Si d'autres créations n'atteignent pas alors à la même réussite, c'est — justifiant ce que disait Gérard Philipe — que le film n'a pas été à la hauteur de son sujet, tels Pot-Bouille et Le Joueur. Parfois aussi, c'est parce que inversement à ce que nous venons de souligner, le personnage est trop proche, par la pensée, de celui qui l'incarne: l'espiègle Till, porte-parole de son animateur, ou l'ingénieur de La meilleure part.
Gérard Philipe semblait mal à l'aise dans une vérité quotidienne, fût-elle le plus conforme à son esprit. Il lui fallait, dans le bien ou dans le mal, la dimension du héros.
Gérard Philipe a dit, parlant du choix de ses créations, qu'il se décidait toujours en fonction, "non du rôle, mais du sujet". Il confirme, ailleurs: "On n'interprète pas un rôle, mais une pièce."
Ces remarques ouvrent une autre perspective sur le travail du comédien. Il s'insère dans un ensemble et ne saurait en aucun cas, se suffire à soi-même. C'est en fonction de ce tout que le rôle doit s'inscrire et c'est de ce tout qu'il dépend. Les meilleurs rôles de Gérard Philipe sont ceux des meilleurs films qu'il a interprétés. Sa création ne se détache jamais du film qu'elle sert; elle le soutient. Mais si le film est médiocre, elle s'éteint. L'interprétation de Gérard Philipe n'a pu sauver ni Pot-Bouille, ni La fièvre monte à El Pao et, curieusement, l'incertitude qui a présidé à l'élaboration de Montparnasse 19 rejaillit sur l'interprétation de Gérard Philipe qui ne fut pas (en dépit de certains bons moments) le Modigliani qu'on attendait.
Au théâtre, au contraire, nous l'avons vu pour Labrador, sa création se détache davantage; parce qu'elle est moins tributaire des contingences de la mise en scène, parce que le personnage est plus libre de dominer le sujet. Pour comprendre avec quelle attention Gérard Philipe étudiait à la fois son personnage et l'intrigue dont il était le héros, il faut lire un article comme celui qu'il donnait à Bref (le journal du TNP) sur ses interprétations de Musset.

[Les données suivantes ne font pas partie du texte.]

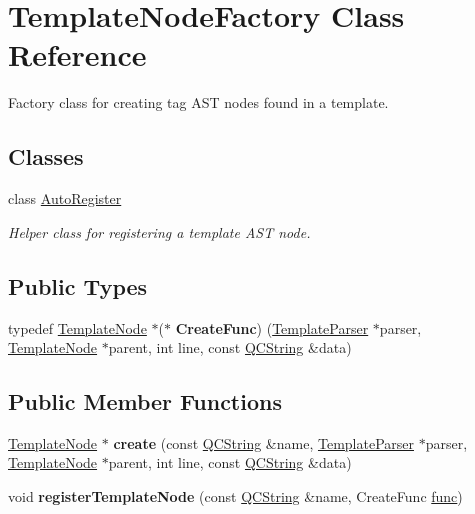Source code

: \hypertarget{class_template_node_factory}{}\section{Template\+Node\+Factory Class Reference}
\label{class_template_node_factory}


Factory class for creating tag A\+ST nodes found in a template.  


\subsection*{Classes}
\begin{DoxyCompactItemize}
\item 
class \mbox{\hyperlink{class_template_node_factory_1_1_auto_register}{Auto\+Register}}
\begin{DoxyCompactList}\small\item\em Helper class for registering a template A\+ST node. \end{DoxyCompactList}\end{DoxyCompactItemize}
\subsection*{Public Types}
\begin{DoxyCompactItemize}
\item 
\mbox{\label{class_template_node_factory_a59ae33c1e37ddecd982358a5417fab31}} 
typedef \mbox{\hyperlink{class_template_node}{Template\+Node}} $\ast$($\ast$ {\bfseries Create\+Func}) (\mbox{\hyperlink{class_template_parser}{Template\+Parser}} $\ast$parser, \mbox{\hyperlink{class_template_node}{Template\+Node}} $\ast$parent, int line, const \mbox{\hyperlink{class_q_c_string}{Q\+C\+String}} \&data)
\end{DoxyCompactItemize}
\subsection*{Public Member Functions}
\begin{DoxyCompactItemize}
\item 
\mbox{\label{class_template_node_factory_acad608d0e42a69f2e4ad3caa05388d32}} 
\mbox{\hyperlink{class_template_node}{Template\+Node}} $\ast$ {\bfseries create} (const \mbox{\hyperlink{class_q_c_string}{Q\+C\+String}} \&name, \mbox{\hyperlink{class_template_parser}{Template\+Parser}} $\ast$parser, \mbox{\hyperlink{class_template_node}{Template\+Node}} $\ast$parent, int line, const \mbox{\hyperlink{class_q_c_string}{Q\+C\+String}} \&data)
\item 
\mbox{\label{class_template_node_factory_a1a032751feb62597c052da0548b56e95}} 
void {\bfseries register\+Template\+Node} (const \mbox{\hyperlink{class_q_c_string}{Q\+C\+String}} \&name, Create\+Func \mbox{\hyperlink{070__ref__variadic__template_8cpp_abb1e0338f72ae46a1240ada65d6a397c}{func}})
\end{DoxyCompactItemize}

Voici comment il définit l'Octave des Caprices: "C'est un homme qui cherche, si je puis dire, la pureté de cette débauche. Non comme le ferait Caligula à travers Albert Camus, par esprit de recherche, par exigence de pureté, non, c'est un homme pur, déjà, qui se perd dans une sorte de tristesse, à la fois vague et imprécise, où il retrouve son ami Coelio, lequel Coelio croit Octave heureux... Au fait, ce "bonheur" d'Octave est une forme de cette nostalgie romantique que la plupart de nos grands auteurs du XIXe siècle se sont appliqués à définir."
Quant à Perdican, il le situe ainsi dans le thème qu'il illustre: "Le conflit majeur de la pièce, qui oppose Camille à Perdican, laisse Rosette en marge , elle en recevra les éclats. Et des éclats meurtriers... Le comportement de Perdican est lui aussi très ordinaire. Mais ordinaire dans le jeu. Lui arrive-t-il d'être avec Rosette d'une assez perverse cruauté, qu'il doit cette cruauté à son amour pour Camille." Et il conclut . "Tous les personnages de On ne badine pas avec l'amour ont partie liée. Il faudra souligner cela dans le jeu."

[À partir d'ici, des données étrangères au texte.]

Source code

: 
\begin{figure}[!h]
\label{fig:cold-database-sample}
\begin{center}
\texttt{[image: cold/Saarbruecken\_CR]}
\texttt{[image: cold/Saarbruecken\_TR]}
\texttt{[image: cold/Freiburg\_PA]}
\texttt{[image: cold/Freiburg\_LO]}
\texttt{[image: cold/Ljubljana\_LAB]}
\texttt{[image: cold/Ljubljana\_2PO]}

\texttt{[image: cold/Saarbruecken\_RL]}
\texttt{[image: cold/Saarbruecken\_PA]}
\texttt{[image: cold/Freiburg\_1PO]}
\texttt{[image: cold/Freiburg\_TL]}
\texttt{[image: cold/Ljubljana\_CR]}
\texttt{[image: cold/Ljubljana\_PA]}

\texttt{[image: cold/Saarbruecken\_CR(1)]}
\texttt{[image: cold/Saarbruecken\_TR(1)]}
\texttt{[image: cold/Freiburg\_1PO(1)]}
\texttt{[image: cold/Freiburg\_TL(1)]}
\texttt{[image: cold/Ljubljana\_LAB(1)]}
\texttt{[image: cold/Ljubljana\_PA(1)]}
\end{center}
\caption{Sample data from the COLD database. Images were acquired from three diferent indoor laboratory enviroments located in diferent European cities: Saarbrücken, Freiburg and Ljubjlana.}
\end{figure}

Cette conscience de l'interdépendance des comédiens est la raison qui amenait Gérard Philipe à s'intéresser au jeu de ses partenaires. Tous ses camarades ont dit la part qu'il prenait à leur tâche, les conseils qu'il donnait aux moins expérimentés ou simplement l'exemple qu'il offrait, par son aisance et sa maîtrise.
Douking — qui fut l'un des premiers à le diriger sur scène, a écrit: "Gérard savait d'instinct discerner l'essentiel et garder la justesse de l'intention." Quant à René Clair, il avoue: "Ma première impression fut celle d'une virtuosité étonnante, et pour l'homme de métier, presque inquiétante."
Mais cette virtuosité, la facilité par laquelle elle s'exprimait n'était qu'apparence: "Le seul comédien que j'ai vu annoter son rôle sur le découpage", dit Marcel Carné. Travail de réflexion, mais qui savait aussi s'instruire d'exemples.
Dans l'entretien de Marly, Gérard Philipe a confié à Pierre Billard la profonde impression que fit sur lui le jeu des acteurs du théâtre japonais, ces paroxysmes vers lesquels il était lui-même tenté d'aller, comme dans la célèbre scène du désespoir du Prince de Hombourg ou à l'écran (avec la retenue qu'impose pourtant le grossissement de la caméra) la danse d'ivrogne des Orgueilleux.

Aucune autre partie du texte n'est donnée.